Early versions of the Unix operating system were written in a language
named B, which was based, in part, on a language named
BCPL. The implementers of Unix then developed another, better
language, based on their experience with B. They decided to name
that new language C inasmuch as it
superseded B.
Today, just about all computers are organized around bits, bytes, and
collections of bytes. Instruction sets vary greatly, however.
Accordingly, C allows you to refer to bits, bytes, and collections of
bytes explicitly, but C does not allow you to specify computer-specific
instructions. Instead, your computer-independent, higher-level function
descriptions are translated for you into sequences of computer-specific
instructions.
Assembler languages allow you to specify functions at the level of
computer-specific instructions, which operate on memory chunks of various
sizes. Thus, programs written in assembler languages are not
portable.
C, by contrast, allows you to specify sequences of computer-independent,
conceptual instructions, which operate on memory chunks of various sizes.
Thus, programs written in C are portable.

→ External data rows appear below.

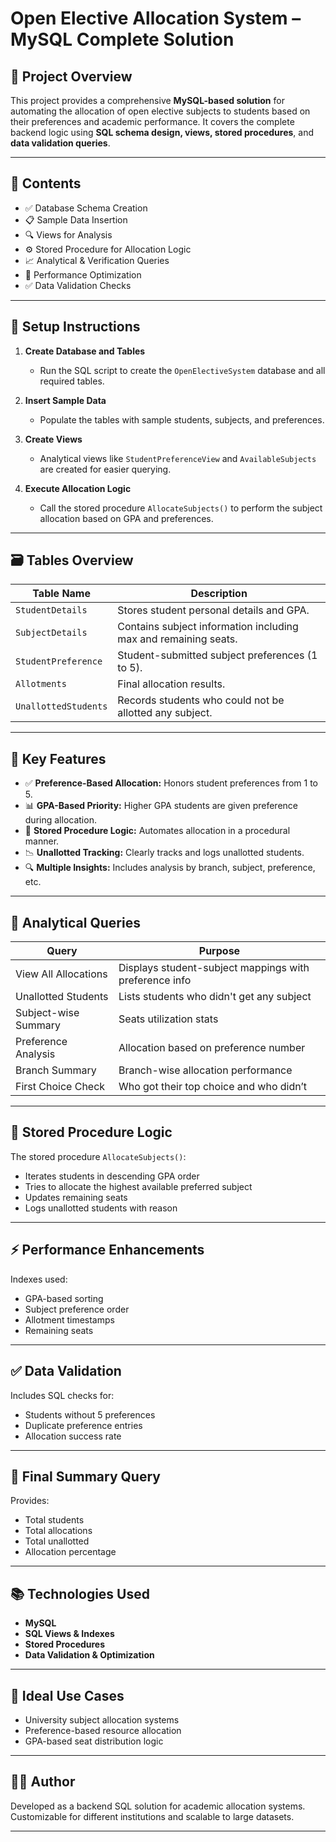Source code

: # Open Elective Allocation System – MySQL Complete Solution

## 📌 Project Overview

This project provides a comprehensive **MySQL-based solution** for automating the allocation of open elective subjects to students based on their preferences and academic performance. It covers the complete backend logic using **SQL schema design, views, stored procedures**, and **data validation queries**.

---

## 📂 Contents

- ✅ Database Schema Creation
- 📋 Sample Data Insertion
- 🔍 Views for Analysis
- ⚙️ Stored Procedure for Allocation Logic
- 📈 Analytical & Verification Queries
- 🧠 Performance Optimization
- ✅ Data Validation Checks

---

## 🔧 Setup Instructions

1. **Create Database and Tables**
   - Run the SQL script to create the `OpenElectiveSystem` database and all required tables.

2. **Insert Sample Data**
   - Populate the tables with sample students, subjects, and preferences.

3. **Create Views**
   - Analytical views like `StudentPreferenceView` and `AvailableSubjects` are created for easier querying.

4. **Execute Allocation Logic**
   - Call the stored procedure `AllocateSubjects()` to perform the subject allocation based on GPA and preferences.

---

## 🗃️ Tables Overview

| Table Name          | Description |
|---------------------|-------------|
| `StudentDetails`     | Stores student personal details and GPA. |
| `SubjectDetails`     | Contains subject information including max and remaining seats. |
| `StudentPreference`  | Student-submitted subject preferences (1 to 5). |
| `Allotments`         | Final allocation results. |
| `UnallottedStudents` | Records students who could not be allotted any subject. |

---

## 🔎 Key Features

- ✅ **Preference-Based Allocation:** Honors student preferences from 1 to 5.
- 📊 **GPA-Based Priority:** Higher GPA students are given preference during allocation.
- 💾 **Stored Procedure Logic:** Automates allocation in a procedural manner.
- 📉 **Unallotted Tracking:** Clearly tracks and logs unallotted students.
- 🔍 **Multiple Insights:** Includes analysis by branch, subject, preference, etc.

---

## 🧪 Analytical Queries

| Query | Purpose |
|-------|---------|
| View All Allocations | Displays student-subject mappings with preference info |
| Unallotted Students | Lists students who didn't get any subject |
| Subject-wise Summary | Seats utilization stats |
| Preference Analysis | Allocation based on preference number |
| Branch Summary | Branch-wise allocation performance |
| First Choice Check | Who got their top choice and who didn’t |

---

## 🚀 Stored Procedure Logic

The stored procedure `AllocateSubjects()`:
- Iterates students in descending GPA order
- Tries to allocate the highest available preferred subject
- Updates remaining seats
- Logs unallotted students with reason

---

## ⚡ Performance Enhancements

Indexes used:
- GPA-based sorting
- Subject preference order
- Allotment timestamps
- Remaining seats

---

## ✅ Data Validation

Includes SQL checks for:
- Students without 5 preferences
- Duplicate preference entries
- Allocation success rate

---

## 📌 Final Summary Query

Provides:
- Total students
- Total allocations
- Total unallotted
- Allocation percentage

---

## 📚 Technologies Used

- **MySQL**
- **SQL Views & Indexes**
- **Stored Procedures**
- **Data Validation & Optimization**

---

## 🧠 Ideal Use Cases

- University subject allocation systems
- Preference-based resource allocation
- GPA-based seat distribution logic

---

## 👨‍💻 Author

Developed as a backend SQL solution for academic allocation systems. Customizable for different institutions and scalable to large datasets.

---

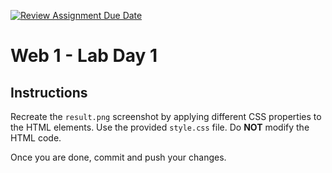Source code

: [![Review Assignment Due Date](https://classroom.github.com/assets/deadline-readme-button-22041afd0340ce965d47ae6ef1cefeee28c7c493a6346c4f15d667ab976d596c.svg)](https://classroom.github.com/a/KXvEW1DS)
# Web 1 - Lab Day 1

## Instructions

Recreate the `result.png` screenshot by applying different CSS properties to the HTML elements. Use the provided `style.css` file.
Do **NOT** modify the HTML code.

Once you are done, commit and push your changes.
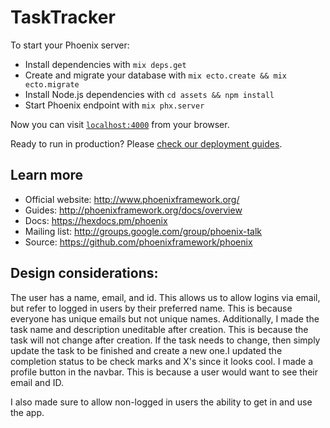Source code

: # TaskTracker

To start your Phoenix server:

  * Install dependencies with `mix deps.get`
  * Create and migrate your database with `mix ecto.create && mix ecto.migrate`
  * Install Node.js dependencies with `cd assets && npm install`
  * Start Phoenix endpoint with `mix phx.server`

Now you can visit [`localhost:4000`](http://localhost:4000) from your browser.

Ready to run in production? Please [check our deployment guides](http://www.phoenixframework.org/docs/deployment).

## Learn more

  * Official website: http://www.phoenixframework.org/
  * Guides: http://phoenixframework.org/docs/overview
  * Docs: https://hexdocs.pm/phoenix
  * Mailing list: http://groups.google.com/group/phoenix-talk
  * Source: https://github.com/phoenixframework/phoenix


## Design considerations:

The user has a name, email, and id. This allows us to allow logins via email, but refer to logged in users by their preferred name. This is because everyone has unique emails but not unique names.
Additionally, I made the task name and description uneditable after creation. This is because the task will not change after creation. If the task needs to change, then simply update the task to be finished and create a new one.I updated the completion status to be check marks and X's since it looks cool.
I made a profile button in the navbar. This is because a user would want to see their email and ID. 

I also made sure to allow non-logged in users the ability to get in and use the app. 

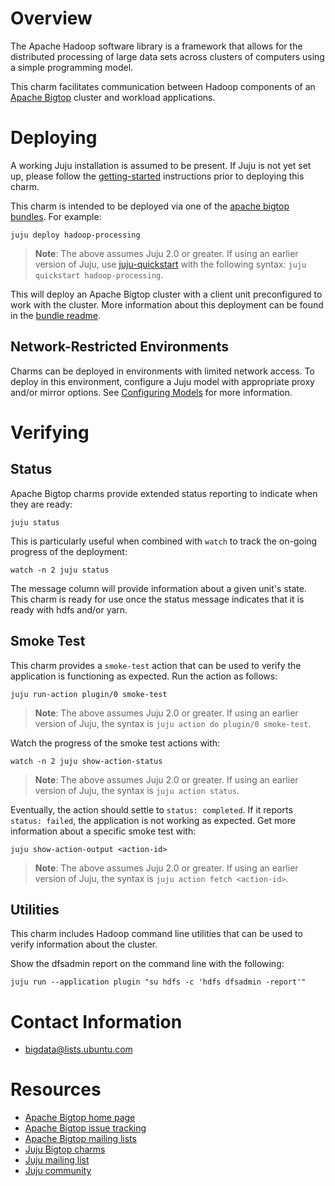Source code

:<!--
  Licensed to the Apache Software Foundation (ASF) under one or more
  contributor license agreements.  See the NOTICE file distributed with
  this work for additional information regarding copyright ownership.
  The ASF licenses this file to You under the Apache License, Version 2.0
  (the "License"); you may not use this file except in compliance with
  the License.  You may obtain a copy of the License at

       http://www.apache.org/licenses/LICENSE-2.0

  Unless required by applicable law or agreed to in writing, software
  distributed under the License is distributed on an "AS IS" BASIS,
  WITHOUT WARRANTIES OR CONDITIONS OF ANY KIND, either express or implied.
  See the License for the specific language governing permissions and
  limitations under the License.
-->
# Overview

The Apache Hadoop software library is a framework that allows for the
distributed processing of large data sets across clusters of computers
using a simple programming model.

This charm facilitates communication between Hadoop components of an
[Apache Bigtop][] cluster and workload applications.

[Apache Bigtop]: http://bigtop.apache.org/


# Deploying

A working Juju installation is assumed to be present. If Juju is not yet set
up, please follow the [getting-started][] instructions prior to deploying this
charm.

This charm is intended to be deployed via one of the [apache bigtop bundles][].
For example:

    juju deploy hadoop-processing

> **Note**: The above assumes Juju 2.0 or greater. If using an earlier version
of Juju, use [juju-quickstart][] with the following syntax: `juju quickstart
hadoop-processing`.

This will deploy an Apache Bigtop cluster with a client unit preconfigured to
work with the cluster. More information about this deployment can be found in the
[bundle readme](https://jujucharms.com/hadoop-processing/).

## Network-Restricted Environments
Charms can be deployed in environments with limited network access. To deploy
in this environment, configure a Juju model with appropriate proxy and/or
mirror options. See [Configuring Models][] for more information.

[getting-started]: https://jujucharms.com/docs/stable/getting-started
[apache bigtop bundles]: https://jujucharms.com/u/bigdata-charmers/#bundles
[juju-quickstart]: https://launchpad.net/juju-quickstart
[Configuring Models]: https://jujucharms.com/docs/stable/models-config


# Verifying

## Status
Apache Bigtop charms provide extended status reporting to indicate when they
are ready:

    juju status

This is particularly useful when combined with `watch` to track the on-going
progress of the deployment:

    watch -n 2 juju status

The message column will provide information about a given unit's state.
This charm is ready for use once the status message indicates that it is
ready with hdfs and/or yarn.

## Smoke Test
This charm provides a `smoke-test` action that can be used to verify the
application is functioning as expected. Run the action as follows:

    juju run-action plugin/0 smoke-test

> **Note**: The above assumes Juju 2.0 or greater. If using an earlier version
of Juju, the syntax is `juju action do plugin/0 smoke-test`.

Watch the progress of the smoke test actions with:

    watch -n 2 juju show-action-status

> **Note**: The above assumes Juju 2.0 or greater. If using an earlier version
of Juju, the syntax is `juju action status`.

Eventually, the action should settle to `status: completed`.  If it
reports `status: failed`, the application is not working as expected. Get
more information about a specific smoke test with:

    juju show-action-output <action-id>

> **Note**: The above assumes Juju 2.0 or greater. If using an earlier version
of Juju, the syntax is `juju action fetch <action-id>`.

## Utilities
This charm includes Hadoop command line utilities that can be used
to verify information about the cluster.

Show the dfsadmin report on the command line with the following:

    juju run --application plugin "su hdfs -c 'hdfs dfsadmin -report'"


# Contact Information

- <bigdata@lists.ubuntu.com>


# Resources

- [Apache Bigtop home page](http://bigtop.apache.org/)
- [Apache Bigtop issue tracking](http://bigtop.apache.org/issue-tracking.html)
- [Apache Bigtop mailing lists](http://bigtop.apache.org/mail-lists.html)
- [Juju Bigtop charms](https://jujucharms.com/q/apache/bigtop)
- [Juju mailing list](https://lists.ubuntu.com/mailman/listinfo/juju)
- [Juju community](https://jujucharms.com/community)
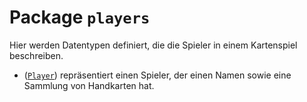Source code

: # Package `players`

Hier werden Datentypen definiert, die die Spieler in einem Kartenspiel beschreiben.

* ([`Player`](player.go)) repräsentiert einen Spieler,
  der einen Namen sowie eine Sammlung von Handkarten hat.
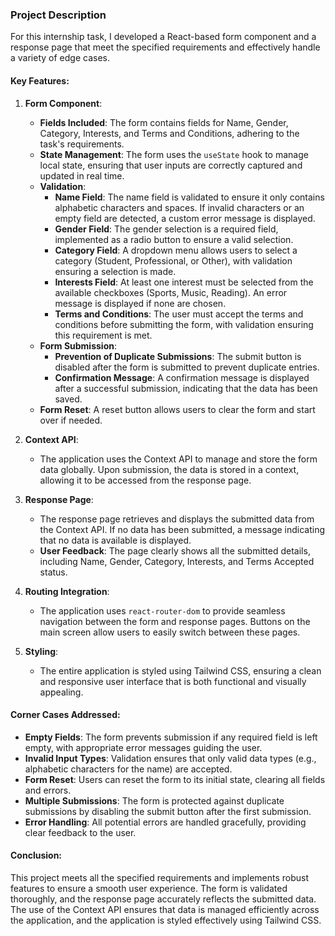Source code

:### Project Description

For this internship task, I developed a React-based form component and a response page that meet the specified requirements and effectively handle a variety of edge cases.

#### Key Features:

1. **Form Component**:
   - **Fields Included**: The form contains fields for Name, Gender, Category, Interests, and Terms and Conditions, adhering to the task's requirements.
   - **State Management**: The form uses the `useState` hook to manage local state, ensuring that user inputs are correctly captured and updated in real time.
   - **Validation**:
     - **Name Field**: The name field is validated to ensure it only contains alphabetic characters and spaces. If invalid characters or an empty field are detected, a custom error message is displayed.
     - **Gender Field**: The gender selection is a required field, implemented as a radio button to ensure a valid selection.
     - **Category Field**: A dropdown menu allows users to select a category (Student, Professional, or Other), with validation ensuring a selection is made.
     - **Interests Field**: At least one interest must be selected from the available checkboxes (Sports, Music, Reading). An error message is displayed if none are chosen.
     - **Terms and Conditions**: The user must accept the terms and conditions before submitting the form, with validation ensuring this requirement is met.
   - **Form Submission**:
     - **Prevention of Duplicate Submissions**: The submit button is disabled after the form is submitted to prevent duplicate entries.
     - **Confirmation Message**: A confirmation message is displayed after a successful submission, indicating that the data has been saved.
   - **Form Reset**: A reset button allows users to clear the form and start over if needed.

2. **Context API**:
   - The application uses the Context API to manage and store the form data globally. Upon submission, the data is stored in a context, allowing it to be accessed from the response page.

3. **Response Page**:
   - The response page retrieves and displays the submitted data from the Context API. If no data has been submitted, a message indicating that no data is available is displayed.
   - **User Feedback**: The page clearly shows all the submitted details, including Name, Gender, Category, Interests, and Terms Accepted status.

4. **Routing Integration**:
   - The application uses `react-router-dom` to provide seamless navigation between the form and response pages. Buttons on the main screen allow users to easily switch between these pages.

5. **Styling**:
   - The entire application is styled using Tailwind CSS, ensuring a clean and responsive user interface that is both functional and visually appealing.

#### Corner Cases Addressed:

- **Empty Fields**: The form prevents submission if any required field is left empty, with appropriate error messages guiding the user.
- **Invalid Input Types**: Validation ensures that only valid data types (e.g., alphabetic characters for the name) are accepted.
- **Form Reset**: Users can reset the form to its initial state, clearing all fields and errors.
- **Multiple Submissions**: The form is protected against duplicate submissions by disabling the submit button after the first submission.
- **Error Handling**: All potential errors are handled gracefully, providing clear feedback to the user.

#### Conclusion:
This project meets all the specified requirements and implements robust features to ensure a smooth user experience. The form is validated thoroughly, and the response page accurately reflects the submitted data. The use of the Context API ensures that data is managed efficiently across the application, and the application is styled effectively using Tailwind CSS.
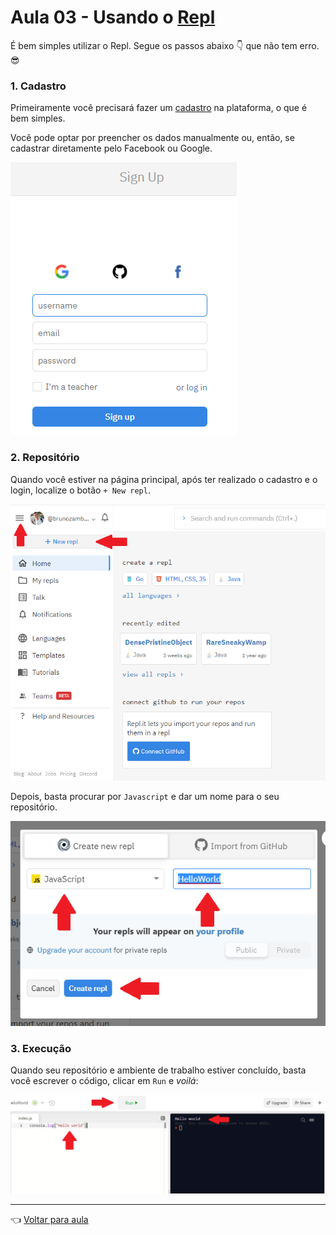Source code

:# Aula 03 - Usando o [Repl](http://www.repl.it)

É bem simples utilizar o Repl. Segue os passos abaixo :point_down: que não tem erro. :sunglasses: 

### 1. Cadastro

Primeiramente você precisará fazer um [cadastro](https://repl.it/signup) na plataforma, o que é bem simples.

Você pode optar por preencher os dados manualmente ou, então, se cadastrar diretamente pelo Facebook ou Google.

![cadastro](img/repl-1.png)

### 2. Repositório

Quando você estiver na página principal, após ter realizado o cadastro e o login, localize o botão `+ New repl`.

![repositório](img/repl-2.png)

Depois, basta procurar por `Javascript` e dar um nome para o seu repositório.

![repositório](img/repl-3.png)

### 3. Execução

Quando seu repositório e ambiente de trabalho estiver concluído, basta você escrever o código, clicar em `Run` e _voilá_:

![execução](img/repl-4.png)

---
:point_left: [Voltar para aula](aula.md)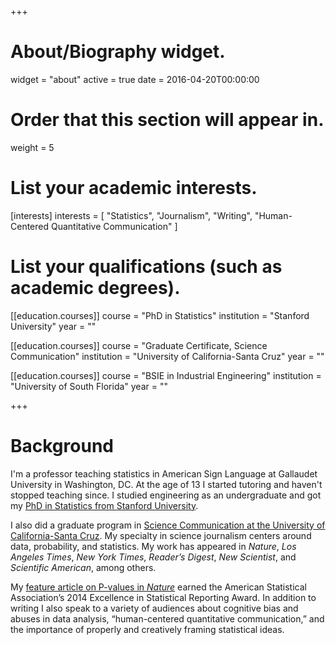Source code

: +++
# About/Biography widget.
widget = "about"
active = true
date = 2016-04-20T00:00:00

# Order that this section will appear in.
weight = 5

# List your academic interests.
[interests]
  interests = [
    "Statistics",
    "Journalism",
    "Writing",
    "Human-Centered Quantitative Communication"
  ]

# List your qualifications (such as academic degrees).

[[education.courses]]
  course = "PhD in Statistics"
  institution = "Stanford University"
  year = ""

[[education.courses]]
  course = "Graduate Certificate, Science Communication"
  institution = "University of California-Santa Cruz"
  year = ""

[[education.courses]]
  course = "BSIE in Industrial Engineering"
  institution = "University of South Florida"
  year = ""

+++

# Background

I'm a professor teaching statistics in American Sign Language at Gallaudet University in Washington, DC. At the age of 13 I started tutoring and haven't stopped teaching since. I studied engineering as an undergraduate and got my [PhD in Statistics from Stanford University](https://statistics.stanford.edu).

I also did a graduate program in [Science Communication at the University of California-Santa Cruz](https://scicom.ucsc.edu). My specialty in science journalism centers around data, probability, and statistics. My work has appeared in _Nature_, _Los Angeles Times_, _New York Times_, _Reader’s Digest_, _New Scientist_, and _Scientific American_, among others.

My [feature article on P-values in _Nature_](https://www.nature.com/news/scientific-method-statistical-errors-1.14700) earned the American Statistical Association’s 2014 Excellence in Statistical Reporting Award. In addition to writing I also speak to a variety of audiences about cognitive bias and abuses in data analysis, “human-centered quantitative communication,” and the importance of properly and creatively framing statistical ideas.
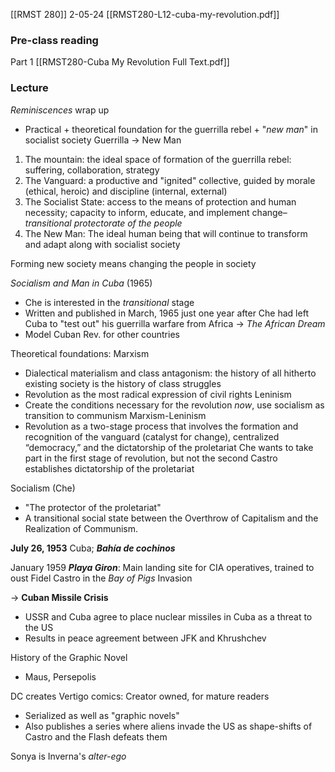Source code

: [[RMST 280]]
2-05-24
[[RMST280-L12-cuba-my-revolution.pdf]]
### Pre-class reading
Part 1 [[RMST280-Cuba My Revolution Full Text.pdf]]
### Lecture
*Reminiscences* wrap up 
- Practical + theoretical foundation for the guerrilla rebel + "*new man*" in socialist society
Guerrilla → New Man
1. The mountain: the ideal space of formation of the guerrilla rebel: suffering, collaboration, strategy
2. The Vanguard: a productive and "ignited" collective, guided by morale (ethical, heroic) and discipline (internal, external)
3. The Socialist State: access to the means of protection and human necessity; capacity to inform, educate, and implement change– *transitional protectorate of the people*
4. The New Man: The ideal human being that will continue to transform and adapt along with socialist society

Forming new society means changing the people in society

*Socialism and Man in Cuba* (1965)
- Che is interested in the *transitional* stage 
- Written and published in March, 1965 just one year after Che had left Cuba to "test out" his guerrilla warfare from Africa → *The African Dream*
- Model Cuban Rev. for other countries

Theoretical foundations: 
Marxism
- Dialectical materialism and class antagonism: the history of all hitherto existing society is the history of class struggles
- Revolution as the most radical expression of civil rights
Leninism
- Create the conditions necessary for the revolution *now*, use socialism as transition to communism
Marxism-Leninism
- Revolution as a two-stage process that involves the formation and recognition of the vanguard (catalyst for change), centralized “democracy,” and the dictatorship of the proletariat
Che wants to take part in the first stage of revolution, but not the second
Castro establishes dictatorship of the proletariat

Socialism (Che)
- "The protector of the proletariat"
- A transitional social state between the Overthrow of Capitalism and the Realization of Communism.

**July 26, 1953**
Cuba; ***Bahía de cochinos***

January 1959
***Playa Giron***: Main landing site for CIA operatives, trained to oust Fidel Castro in the *Bay of Pigs* Invasion

→ **Cuban Missile Crisis**
- USSR and Cuba agree to place nuclear missiles in Cuba as a threat to the US 
- Results in peace agreement between JFK and Khrushchev 

History of the Graphic Novel
- Maus, Persepolis

DC creates Vertigo comics: Creator owned, for mature readers
- Serialized as well as "graphic novels"
- Also publishes a series where aliens invade the US as shape-shifts of Castro and the Flash defeats them 

Sonya is Inverna's *alter-ego* 
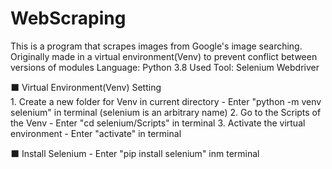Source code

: # WebScraping
This is a program that scrapes images from Google's image searching.
Originally made in a virtual environment(Venv) to prevent conflict between versions of modules
Language: Python 3.8
Used Tool: Selenium Webdriver 

⬛ Virtual Environment(Venv) Setting  
    1. Create a new folder for Venv in current directory
      - Enter "python -m venv selenium" in terminal (selenium is an arbitrary name)
    2. Go to the Scripts of the Venv
      - Enter "cd selenium/Scripts" in terminal
    3. Activate the virtual environment
      - Enter "activate" in terminal

⬛ Install Selenium
    - Enter "pip install selenium" inm terminal

    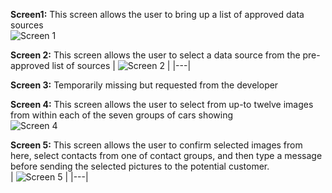  **Screen1:** This screen allows the user to bring up a list of approved data sources  
![Screen 1](https://github.com/user-attachments/assets/752c8659-e666-4274-84e8-37a2bc432031)  

**Screen 2:** This screen allows the user to select a data source from the pre-approved list of sources
| ![Screen 2](https://github.com/user-attachments/assets/ff5b5c5a-da9d-4739-97e5-5e2772eebd02) |
|---|

**Screen 3:** Temporarily missing but requested from the developer

**Screen 4:** This screen allows the user to select from up-to twelve images from within each of the seven groups of cars showing  
![Screen 4](https://github.com/user-attachments/assets/7998fadc-6858-468c-884c-f73c7e0d7ada)

**Screen 5:** This screen allows the user to confirm selected images from here, select contacts from one of contact groups, and then type a message before sending the selected pictures to the potential customer.  
| ![Screen 5](https://github.com/user-attachments/assets/9ea7e461-b105-42f6-a2de-b2cf5ae3241b) |
|---|

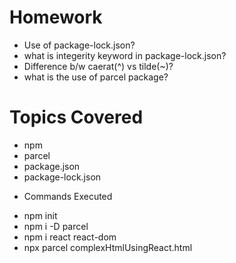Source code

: # Homework
- Use of package-lock.json?
- what is integerity keyword in package-lock.json?
- Difference b/w caerat(^) vs tilde(~)?
- what is the use of parcel package?


# Topics Covered
- npm
- parcel
- package.json
- package-lock.json

* Commands Executed
- npm init
- npm i -D parcel
- npm i react react-dom
- npx parcel complexHtmlUsingReact.html

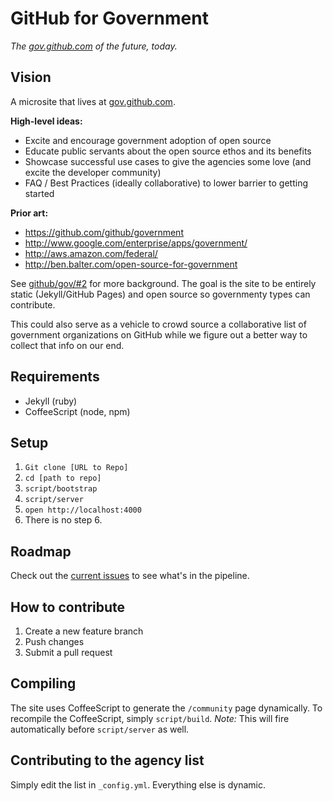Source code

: # GitHub for Government

*The [gov.github.com](http://gov.github.com) of the future, today.*

## Vision

A microsite that lives at [gov.github.com](http://gov.github.com).

**High-level ideas:**

* Excite and encourage government adoption of open source
* Educate public servants about the open source ethos and its benefits
* Showcase successful use cases to give the agencies some love (and excite the developer community)
* FAQ / Best Practices (ideally collaborative) to lower barrier to getting started

**Prior art:**

* https://github.com/github/government
* http://www.google.com/enterprise/apps/government/
* http://aws.amazon.com/federal/
* http://ben.balter.com/open-source-for-government

See [github/gov/#2](https://github.com/github/gov/issues/2) for more background. The goal is the site to be entirely static (Jekyll/GitHub Pages) and open source so governmenty types can contribute.

This could also serve as a vehicle to crowd source a collaborative list of government organizations on GitHub while we figure out a better way to collect that info on our end.

## Requirements

* Jekyll (ruby)
* CoffeeScript (node, npm)

## Setup

1. `Git clone [URL to Repo]`
2. `cd [path to repo]`
3. `script/bootstrap`
4. `script/server`
5. `open http://localhost:4000`
6. There is no step 6.

## Roadmap

Check out the [current issues](https://github.com/github/gov-microsite/issues) to see what's in the pipeline.

## How to contribute

1. Create a new feature branch
2. Push changes
3. Submit a pull request

## Compiling

The site uses CoffeeScript to generate the `/community` page dynamically. To recompile the CoffeeScript, simply `script/build`. *Note:* This will fire automatically before `script/server` as well. 

## Contributing to the agency list

Simply edit the list in `_config.yml`. Everything else is dynamic.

By encouraging you to think in terms of memory chunks, yet discouraging you
from thinking in terms of
computer-specific instructions, C provides a
sensible tradeoff, enabling you to write programs that are both fast and
portable. Accordingly, C is sometimes called a portable assembler
language.
C has became
popular by virtue of
attractive characteristics, such as the following:
- C is easy to learn.
- C programs are fast.
- C programs are concise.
- C compilers---programs that translate C programs into
machine instructions---are usually fast and concise.
- C compilers and C programs run on all sorts of computers,
from small personal computers to huge supercomputers.
- Unix, a popular operating system, happens to be written in C.
There are two principal reasons to learn
C:
- C is often the right language to use in situations requiring
maximum program speed and minimum program size.
- The supply of powerful off-the-shelf C software modules,
both free and for sale, is huge.
Also, because C is so widely used, you often hear programmers debate the
merits of other languages in terms of their advantages and disadvantages
relative to C.
Four principles determined this introductory book's organization and style:
- The book should get you up and running in the language quickly.
- The book should answer your basic questions explicitly.
- The book should encourage you to develop a personal library of
solutions to standard programming problems.
- The book should deepen your understanding of the art of good
programming practice.
To get you up and running in C quickly, the sections in this book
generally supply you with the most useful approach to each programming
need, be it to display characters on your screen, to define a new function,
or to read data from a file.
To answer your basic questions explicitly, this book is divided
into parts that generally focus on one issue, which is plainly
announced in the title of the section. Accordingly, you see
titles such as the following:
- How to Do Arithmetic
- How to Define Simple Functions
- How to Process Data from Files
- How to Create Structures and Objects
- How to Organize a Multiple-File Program
To encourage you to develop a personal library of solutions to standard
programming problems, this book introduces many useful,
productivity-increasing, general-purpose, templatelike patterns---sometimes
called cliches by experienced programmers---that you can fill in
to achieve particular-purpose goals.
Cliches are introduced, because learning to program involves more than
learning to use programming-language primitives, just as learning to
speak a human language involves more than learning to use vocabulary words.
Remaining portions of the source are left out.